4 comments on “2019-2020 Armada ARV 96 Ti”

  1. According to Armada’s mounting guide (https://armadaskis.com/en-us/mounting-guides/) this ski actually has 2 recommended mounting points one called “Freeride” (~5cm behind center) and one called “Freestyle” (~2,5 cm behind center). Even though the ski only has ONE “recommended line” printed on the ski (=”Freestyle”), Armadas own recommenation (green color in the sheet) is to go for the “Freeride” (~5cm behind) for the ARV 96 Ti (while the “Freestyle” mounting point is recommended for the non Ti version). Confusing? Yes it is! I own a pair and my recommendation is to go for Freeride (~5 cm behind). It is alos worth noticing that armada measures the recommended mount point from the tail in their mounting guide.

    • I.e. The ARV skis have 2 different recommended mounting points according to Armadas mounting guide (https://armadaskis.com/en-us/mounting-guides/) and for the ARV 96 Ti, Armadas recommendation is the “Freeride” mounting point which is ~-5cm from center, while the recommendation for the non Ti version is the Freestyle mounting point at ~-2,5 cm. This makes a lot of sense since the Ti version is more of a “twintip charger” while the non Ti has softer flex and is more of a park/freestyle ski. This is confusing for the consumer since Armada have only one “recommended line” (Freestyle) printed on the ski at ¨-2,5 cm (Freestyle) both for the Ti and non Ti version….:) :)….

  2. Luke,

    Looking forward to your experience with the mount points.
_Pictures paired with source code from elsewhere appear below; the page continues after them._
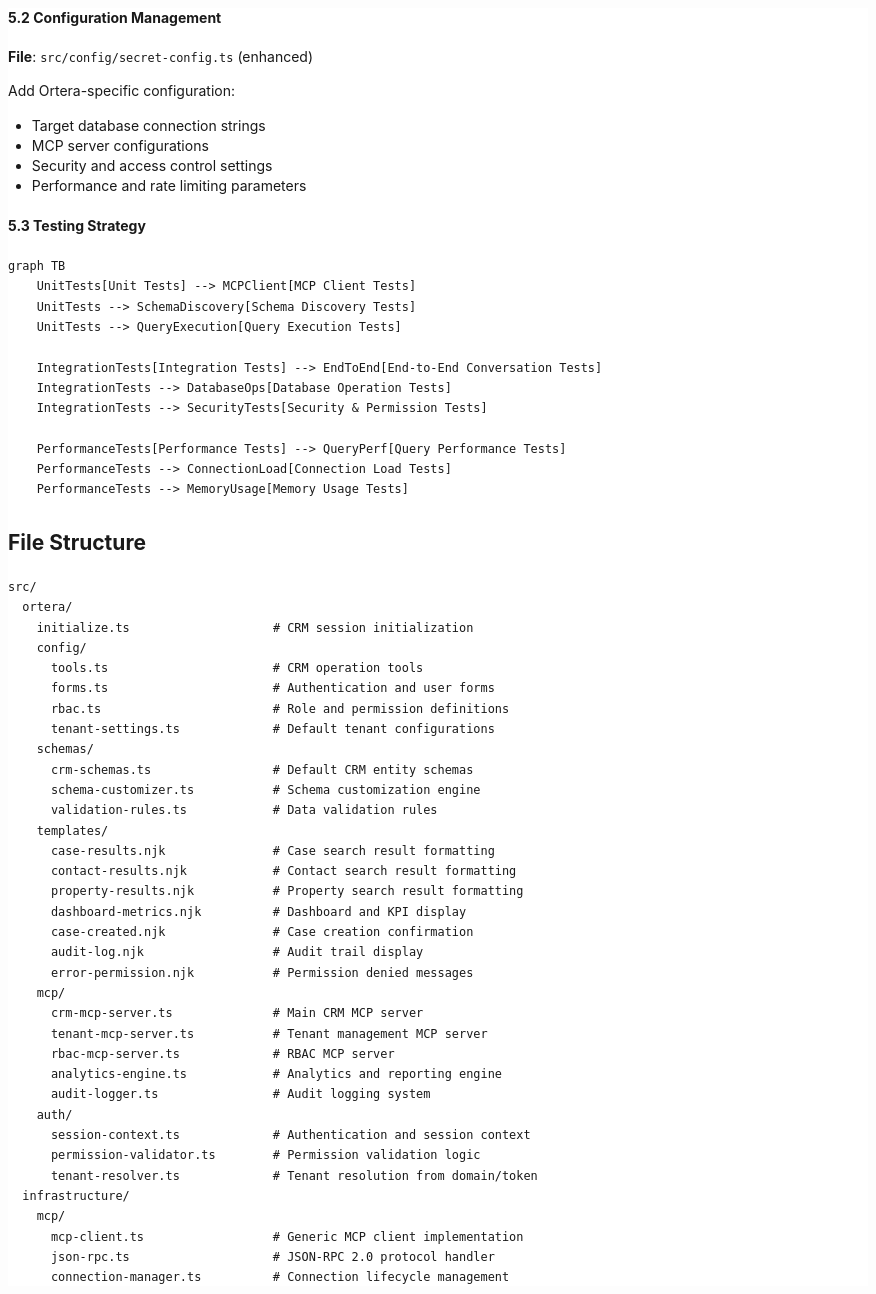 #### 5.2 Configuration Management
**File**: `src/config/secret-config.ts` (enhanced)

Add Ortera-specific configuration:
- Target database connection strings
- MCP server configurations
- Security and access control settings
- Performance and rate limiting parameters

#### 5.3 Testing Strategy

```mermaid
graph TB
    UnitTests[Unit Tests] --> MCPClient[MCP Client Tests]
    UnitTests --> SchemaDiscovery[Schema Discovery Tests]
    UnitTests --> QueryExecution[Query Execution Tests]
    
    IntegrationTests[Integration Tests] --> EndToEnd[End-to-End Conversation Tests]
    IntegrationTests --> DatabaseOps[Database Operation Tests]
    IntegrationTests --> SecurityTests[Security & Permission Tests]
    
    PerformanceTests[Performance Tests] --> QueryPerf[Query Performance Tests]
    PerformanceTests --> ConnectionLoad[Connection Load Tests]
    PerformanceTests --> MemoryUsage[Memory Usage Tests]
```

## File Structure

```
src/
  ortera/
    initialize.ts                    # CRM session initialization
    config/
      tools.ts                       # CRM operation tools
      forms.ts                       # Authentication and user forms
      rbac.ts                        # Role and permission definitions
      tenant-settings.ts             # Default tenant configurations
    schemas/
      crm-schemas.ts                 # Default CRM entity schemas
      schema-customizer.ts           # Schema customization engine
      validation-rules.ts            # Data validation rules
    templates/
      case-results.njk               # Case search result formatting
      contact-results.njk            # Contact search result formatting
      property-results.njk           # Property search result formatting
      dashboard-metrics.njk          # Dashboard and KPI display
      case-created.njk               # Case creation confirmation
      audit-log.njk                  # Audit trail display
      error-permission.njk           # Permission denied messages
    mcp/
      crm-mcp-server.ts              # Main CRM MCP server
      tenant-mcp-server.ts           # Tenant management MCP server
      rbac-mcp-server.ts             # RBAC MCP server
      analytics-engine.ts            # Analytics and reporting engine
      audit-logger.ts                # Audit logging system
    auth/
      session-context.ts             # Authentication and session context
      permission-validator.ts        # Permission validation logic
      tenant-resolver.ts             # Tenant resolution from domain/token
  infrastructure/
    mcp/
      mcp-client.ts                  # Generic MCP client implementation
      json-rpc.ts                    # JSON-RPC 2.0 protocol handler
      connection-manager.ts          # Connection lifecycle management
```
I have mine at -2.5, and coming from a much more directional ski (Black Crows Atris) noticed it took a run or two to get used to the mount point. Could be just that I’ve never had that much tail behind me, but noticed it just needs me to be more “on” it/not sloppy with my technique. Then again, I guess this isn’t a surprise given the narrower platform with less rocker and higher camber height than the Atris. Still, curious if mounting farther back might change any of my current experience.